(Records from a data source)
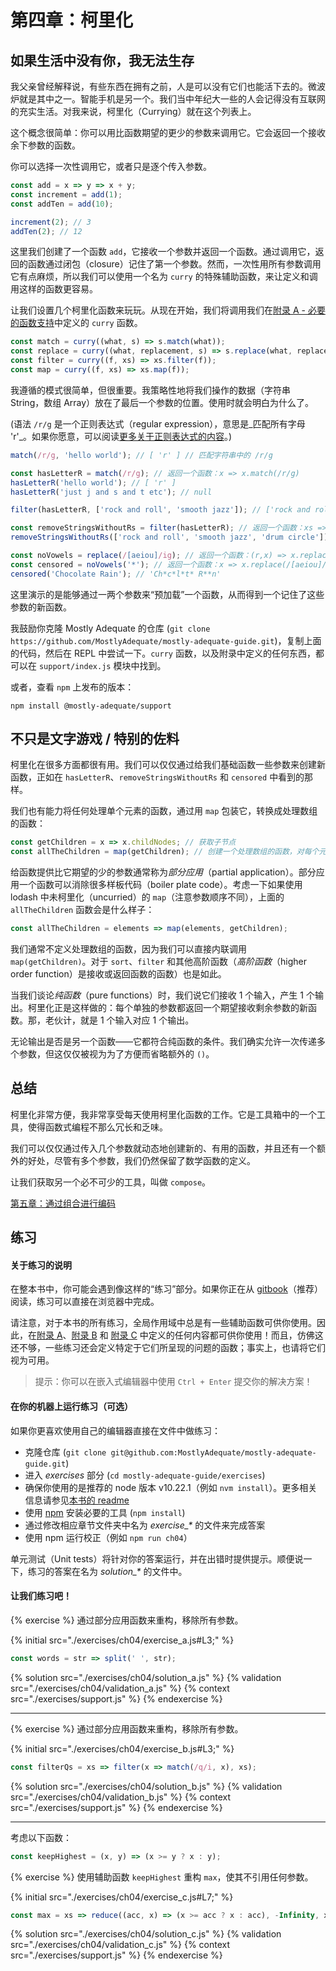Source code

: # 第四章：柯里化

## 如果生活中没有你，我无法生存
我父亲曾经解释说，有些东西在拥有之前，人是可以没有它们也能活下去的。微波炉就是其中之一。智能手机是另一个。我们当中年纪大一些的人会记得没有互联网的充实生活。对我来说，柯里化（Currying）就在这个列表上。

这个概念很简单：你可以用比函数期望的更少的参数来调用它。它会返回一个接收余下参数的函数。

你可以选择一次性调用它，或者只是逐个传入参数。

```js
const add = x => y => x + y;
const increment = add(1);
const addTen = add(10);

increment(2); // 3
addTen(2); // 12
```

这里我们创建了一个函数 `add`，它接收一个参数并返回一个函数。通过调用它，返回的函数通过闭包（closure）记住了第一个参数。然而，一次性用所有参数调用它有点麻烦，所以我们可以使用一个名为 `curry` 的特殊辅助函数，来让定义和调用这样的函数更容易。

让我们设置几个柯里化函数来玩玩。从现在开始，我们将调用我们在[附录 A - 必要的函数支持](./appendix_a.md)中定义的 `curry` 函数。

```js
const match = curry((what, s) => s.match(what));
const replace = curry((what, replacement, s) => s.replace(what, replacement));
const filter = curry((f, xs) => xs.filter(f));
const map = curry((f, xs) => xs.map(f));
```

我遵循的模式很简单，但很重要。我策略性地将我们操作的数据（字符串 String，数组 Array）放在了最后一个参数的位置。使用时就会明白为什么了。

(语法 `/r/g` 是一个正则表达式（regular expression），意思是_匹配所有字母 'r'_。如果你愿意，可以阅读[更多关于正则表达式的内容](https://developer.mozilla.org/en-US/docs/Web/JavaScript/Guide/Regular_Expressions)。)

```js
match(/r/g, 'hello world'); // [ 'r' ] // 匹配字符串中的 /r/g

const hasLetterR = match(/r/g); // 返回一个函数：x => x.match(/r/g)
hasLetterR('hello world'); // [ 'r' ]
hasLetterR('just j and s and t etc'); // null

filter(hasLetterR, ['rock and roll', 'smooth jazz']); // ['rock and roll'] // 使用 hasLetterR 过滤数组

const removeStringsWithoutRs = filter(hasLetterR); // 返回一个函数：xs => xs.filter(x => x.match(/r/g))
removeStringsWithoutRs(['rock and roll', 'smooth jazz', 'drum circle']); // ['rock and roll', 'drum circle']

const noVowels = replace(/[aeiou]/ig); // 返回一个函数：(r,x) => x.replace(/[aeiou]/ig, r)
const censored = noVowels('*'); // 返回一个函数：x => x.replace(/[aeiou]/ig, '*')
censored('Chocolate Rain'); // 'Ch*c*l*t* R**n'
```

这里演示的是能够通过一两个参数来“预加载”一个函数，从而得到一个记住了这些参数的新函数。

我鼓励你克隆 Mostly Adequate 的仓库 (`git clone
https://github.com/MostlyAdequate/mostly-adequate-guide.git`)，复制上面的代码，然后在 REPL 中尝试一下。`curry` 函数，以及附录中定义的任何东西，都可以在 `support/index.js` 模块中找到。

或者，查看 `npm` 上发布的版本：

```
npm install @mostly-adequate/support
```

## 不只是文字游戏 / 特别的佐料

柯里化在很多方面都很有用。我们可以仅仅通过给我们基础函数一些参数来创建新函数，正如在 `hasLetterR`、`removeStringsWithoutRs` 和 `censored` 中看到的那样。

我们也有能力将任何处理单个元素的函数，通过用 `map` 包装它，转换成处理数组的函数：

```js
const getChildren = x => x.childNodes; // 获取子节点
const allTheChildren = map(getChildren); // 创建一个处理数组的函数，对每个元素调用 getChildren
```

给函数提供比它期望的少的参数通常称为*部分应用*（partial application）。部分应用一个函数可以消除很多样板代码（boiler plate code）。考虑一下如果使用 lodash 中未柯里化（uncurried）的 `map`（注意参数顺序不同），上面的 `allTheChildren` 函数会是什么样子：

```js
const allTheChildren = elements => map(elements, getChildren);
```

我们通常不定义处理数组的函数，因为我们可以直接内联调用 `map(getChildren)`。对于 `sort`、`filter` 和其他高阶函数（*高阶函数*（higher order function）是接收或返回函数的函数）也是如此。

当我们谈论*纯函数*（pure functions）时，我们说它们接收 1 个输入，产生 1 个输出。柯里化正是这样做的：每个单独的参数都返回一个期望接收剩余参数的新函数。那，老伙计，就是 1 个输入对应 1 个输出。

无论输出是否是另一个函数——它都符合纯函数的条件。我们确实允许一次传递多个参数，但这仅仅被视为为了方便而省略额外的 `()`。


## 总结

柯里化非常方便，我非常享受每天使用柯里化函数的工作。它是工具箱中的一个工具，使得函数式编程不那么冗长和乏味。

我们可以仅仅通过传入几个参数就动态地创建新的、有用的函数，并且还有一个额外的好处，尽管有多个参数，我们仍然保留了数学函数的定义。

让我们获取另一个必不可少的工具，叫做 `compose`。

[第五章：通过组合进行编码](ch05-zh.md)

## 练习

#### 关于练习的说明

在整本书中，你可能会遇到像这样的“练习”部分。如果你正在从 [gitbook](https://mostly-adequate.gitbooks.io/mostly-adequate-guide)（推荐）阅读，练习可以直接在浏览器中完成。

请注意，对于本书的所有练习，全局作用域中总是有一些辅助函数可供你使用。因此，在[附录 A](./appendix_a.md)、[附录 B](./appendix_b.md) 和 [附录 C](./appendix_c.md) 中定义的任何内容都可供你使用！而且，仿佛这还不够，一些练习还会定义特定于它们所呈现的问题的函数；事实上，也请将它们视为可用。

> 提示：你可以在嵌入式编辑器中使用 `Ctrl + Enter` 提交你的解决方案！

#### 在你的机器上运行练习（可选）

如果你更喜欢使用自己的编辑器直接在文件中做练习：

- 克隆仓库 (`git clone git@github.com:MostlyAdequate/mostly-adequate-guide.git`)
- 进入 *exercises* 部分 (`cd mostly-adequate-guide/exercises`)
- 确保你使用的是推荐的 node 版本 v10.22.1（例如 `nvm install`）。更多相关信息请参见[本书的 readme](./README.md#about-the-nodejs-version)
- 使用 [npm](https://docs.npmjs.com/downloading-and-installing-node-js-and-npm) 安装必要的工具 (`npm install`)
- 通过修改相应章节文件夹中名为 *exercise\_\** 的文件来完成答案
- 使用 npm 运行校正（例如 `npm run ch04`）

单元测试（Unit tests）将针对你的答案运行，并在出错时提供提示。顺便说一下，练习的答案在名为 *solution\_\** 的文件中。

#### 让我们练习吧！

{% exercise %}
通过部分应用函数来重构，移除所有参数。

{% initial src="./exercises/ch04/exercise_a.js#L3;" %}
```js
const words = str => split(' ', str);
```

{% solution src="./exercises/ch04/solution_a.js" %}
{% validation src="./exercises/ch04/validation_a.js" %}
{% context src="./exercises/support.js" %}
{% endexercise %}


---


{% exercise %}
通过部分应用函数来重构，移除所有参数。

{% initial src="./exercises/ch04/exercise_b.js#L3;" %}
```js
const filterQs = xs => filter(x => match(/q/i, x), xs);
```

{% solution src="./exercises/ch04/solution_b.js" %}
{% validation src="./exercises/ch04/validation_b.js" %}
{% context src="./exercises/support.js" %}
{% endexercise %}


---


考虑以下函数：

```js
const keepHighest = (x, y) => (x >= y ? x : y);
```

{% exercise %}
使用辅助函数 `keepHighest` 重构 `max`，使其不引用任何参数。

{% initial src="./exercises/ch04/exercise_c.js#L7;" %}
```js
const max = xs => reduce((acc, x) => (x >= acc ? x : acc), -Infinity, xs);
```

{% solution src="./exercises/ch04/solution_c.js" %}
{% validation src="./exercises/ch04/validation_c.js" %}
{% context src="./exercises/support.js" %}
{% endexercise %}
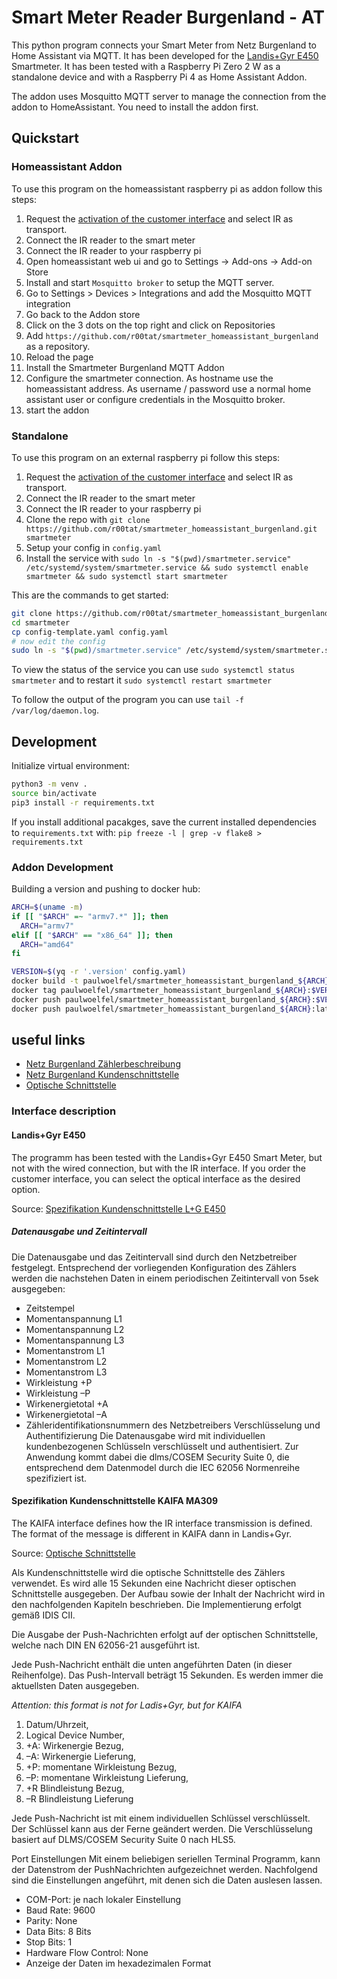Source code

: # Smart Meter Reader Burgenland - AT

This python program connects your Smart Meter from Netz Burgenland to Home
Assistant via MQTT. It has been developed for the
[Landis+Gyr E450](https://www.netzburgenland.at/fileadmin/NB_pdf_NEU/Smart_Meter/Spezifikation_Kundenschnittstelle_E450_korr_2.pdf) Smartmeter. It has been tested with a Raspberry Pi Zero 2 W as a standalone device and with a Raspberry Pi 4 as Home Assistant Addon.

The addon uses Mosquitto MQTT server to manage the connection from the addon to HomeAssistant. You need to install the addon first.

## Quickstart

### Homeassistant Addon

To use this program on the homeassistant raspberry pi as addon follow this steps:

1. Request the [activation of the customer interface](https://www.netzburgenland.at/kundenservice/smart-metering/smart-metering/kundenschnittstelle.html) and select IR as transport.
2. Connect the IR reader to the smart meter
3. Connect the IR reader to your raspberry pi
4. Open homeassistant web ui and go to Settings -> Add-ons -> Add-on Store
5. Install and start `Mosquitto broker` to setup the MQTT server.
6. Go to Settings > Devices > Integrations and add the Mosquitto MQTT integration
7. Go back to the Addon store
8. Click on the 3 dots on the top right and click on Repositories
9. Add `https://github.com/r00tat/smartmeter_homeassistant_burgenland` as a repository.
10. Reload the page
11. Install the Smartmeter Burgenland MQTT Addon
12. Configure the smartmeter connection.
    As hostname use the homeassistant address. As username / password use a normal home assistant user or configure credentials in the Mosquitto broker.
13. start the addon

### Standalone

To use this program on an external raspberry pi follow this steps:

1. Request the [activation of the customer interface](https://www.netzburgenland.at/kundenservice/smart-metering/smart-metering/kundenschnittstelle.html) and select IR as transport.
2. Connect the IR reader to the smart meter
3. Connect the IR reader to your raspberry pi
4. Clone the repo with `git clone https://github.com/r00tat/smartmeter_homeassistant_burgenland.git smartmeter`
5. Setup your config in `config.yaml`
6. Install the service with `sudo ln -s "$(pwd)/smartmeter.service" /etc/systemd/system/smartmeter.service && sudo systemctl enable smartmeter && sudo systemctl start smartmeter`

This are the commands to get started:

```bash
git clone https://github.com/r00tat/smartmeter_homeassistant_burgenland.git smartmeter
cd smartmeter
cp config-template.yaml config.yaml
# now edit the config
sudo ln -s "$(pwd)/smartmeter.service" /etc/systemd/system/smartmeter.service && sudo systemctl enable smartmeter && sudo systemctl start smartmeter
```

To view the status of the service you can use `sudo systemctl status smartmeter` and to restart it `sudo systemctl restart smartmeter`

To follow the output of the program you can use `tail -f /var/log/daemon.log`.

## Development

Initialize virtual environment:

```bash
python3 -m venv .
source bin/activate
pip3 install -r requirements.txt
```

If you install additional pacakges, save the current installed dependencies to `requirements.txt` with:
`pip freeze -l | grep -v flake8 > requirements.txt`

### Addon Development

Building a version and pushing to docker hub:

```bash
ARCH=$(uname -m)
if [[ "$ARCH" =~ "armv7.*" ]]; then
  ARCH="armv7"
elif [[ "$ARCH" == "x86_64" ]]; then
  ARCH="amd64"
fi

VERSION=$(yq -r '.version' config.yaml)
docker build -t paulwoelfel/smartmeter_homeassistant_burgenland_${ARCH}:$VERSION --build-arg BUILD_FROM=homeassistant/${ARCH}-base-python:latest .
docker tag paulwoelfel/smartmeter_homeassistant_burgenland_${ARCH}:$VERSION paulwoelfel/smartmeter_homeassistant_burgenland_${ARCH}:latest
docker push paulwoelfel/smartmeter_homeassistant_burgenland_${ARCH}:$VERSION
docker push paulwoelfel/smartmeter_homeassistant_burgenland_${ARCH}:latest

```

## useful links

- [Netz Burgenland Zählerbeschreibung](https://www.netzburgenland.at/kundenservice/smart-metering/smart-metering/zaehlerbeschreibung.html)
- [Netz Burgenland Kundenschnittstelle](https://www.netzburgenland.at/kundenservice/smart-metering/smart-metering/kundenschnittstelle.html)
- [Optische Schnittstelle](https://www.netzburgenland.at/fileadmin/user_upload/Netz_Burgenland_Beschreibung_Endkundenschnittstelle_02.pdf)

### Interface description

#### Landis+Gyr E450

The programm has been tested with the Landis+Gyr E450 Smart Meter, but not with
the wired connection, but with the IR interface. If you order the customer
interface, you can select the optical interface as the desired option.

Source: [Spezifikation Kundenschnittstelle L+G E450](https://www.netzburgenland.at/fileadmin/NB_pdf_NEU/Smart_Meter/Spezifikation_Kundenschnittstelle_E450_korr_2.pdf)

##### Datenausgabe und Zeitintervall

Die Datenausgabe und das Zeitintervall sind durch den Netzbetreiber festgelegt. Entsprechend der
vorliegenden Konfiguration des Zählers werden die nachstehen Daten in einem periodischen
Zeitintervall von 5sek ausgegeben:

- Zeitstempel
- Momentanspannung L1
- Momentanspannung L2
- Momentanspannung L3
- Momentanstrom L1
- Momentanstrom L2
- Momentanstrom L3
- Wirkleistung +P
- Wirkleistung –P
- Wirkenergietotal +A
- Wirkenergietotal –A
- Zähleridentifikationsnummern des Netzbetreibers
  Verschlüsselung und Authentifizierung
  Die Datenausgabe wird mit individuellen kundenbezogenen Schlüsseln verschlüsselt und
  authentisiert. Zur Anwendung kommt dabei die dlms/COSEM Security Suite 0, die entsprechend dem
  Datenmodel durch die IEC 62056 Normenreihe spezifiziert ist.

#### Spezifikation Kundenschnittstelle KAIFA MA309

The KAIFA interface defines how the IR interface transmission is defined. The format of the message is different in KAIFA dann in Landis+Gyr.

Source: [Optische Schnittstelle](https://www.netzburgenland.at/fileadmin/user_upload/Netz_Burgenland_Beschreibung_Endkundenschnittstelle_02.pdf)

Als Kundenschnittstelle wird die optische Schnittstelle des Zählers verwendet. Es wird alle
15 Sekunden eine Nachricht dieser optischen Schnittstelle ausgegeben. Der Aufbau sowie
der Inhalt der Nachricht wird in den nachfolgenden Kapiteln beschrieben. Die
Implementierung erfolgt gemäß IDIS CII.

Die Ausgabe der Push-Nachrichten erfolgt auf der optischen Schnittstelle, welche nach
DIN EN 62056-21 ausgeführt ist.

Jede Push-Nachricht enthält die unten angeführten Daten (in dieser Reihenfolge). Das
Push-Intervall beträgt 15 Sekunden. Es werden immer die aktuellsten Daten ausgegeben.

_*Attention*: this format is not for Ladis+Gyr, but for KAIFA_

1. Datum/Uhrzeit,
2. Logical Device Number,
3. +A: Wirkenergie Bezug,
4. –A: Wirkenergie Lieferung,
5. +P: momentane Wirkleistung Bezug,
6. –P: momentane Wirkleistung Lieferung,
7. +R Blindleistung Bezug,
8. –R Blindleistung Lieferung

Jede Push-Nachricht ist mit einem individuellen Schlüssel verschlüsselt. Der Schlüssel kann
aus der Ferne geändert werden. Die Verschlüsselung basiert auf DLMS/COSEM
Security Suite 0 nach HLS5.

Port Einstellungen
Mit einem beliebigen seriellen Terminal Programm, kann der Datenstrom der PushNachrichten aufgezeichnet werden. Nachfolgend sind die Einstellungen angeführt, mit
denen sich die Daten auslesen lassen.

- COM-Port: je nach lokaler Einstellung
- Baud Rate: 9600
- Parity: None
- Data Bits: 8 Bits
- Stop Bits: 1
- Hardware Flow Control: None
- Anzeige der Daten im hexadezimalen Format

What to produce:
For this task, write out exactly the lines of the entries above, starting at the line with "4. Clone the" and ending at the line with "5. Setup your", both included, and no others.

Exercise answer:
4. Clone the repo with `git clone https://github.com/r00tat/smartmeter_homeassistant_burgenland.git smartmeter`
5. Setup your config in `config.yaml`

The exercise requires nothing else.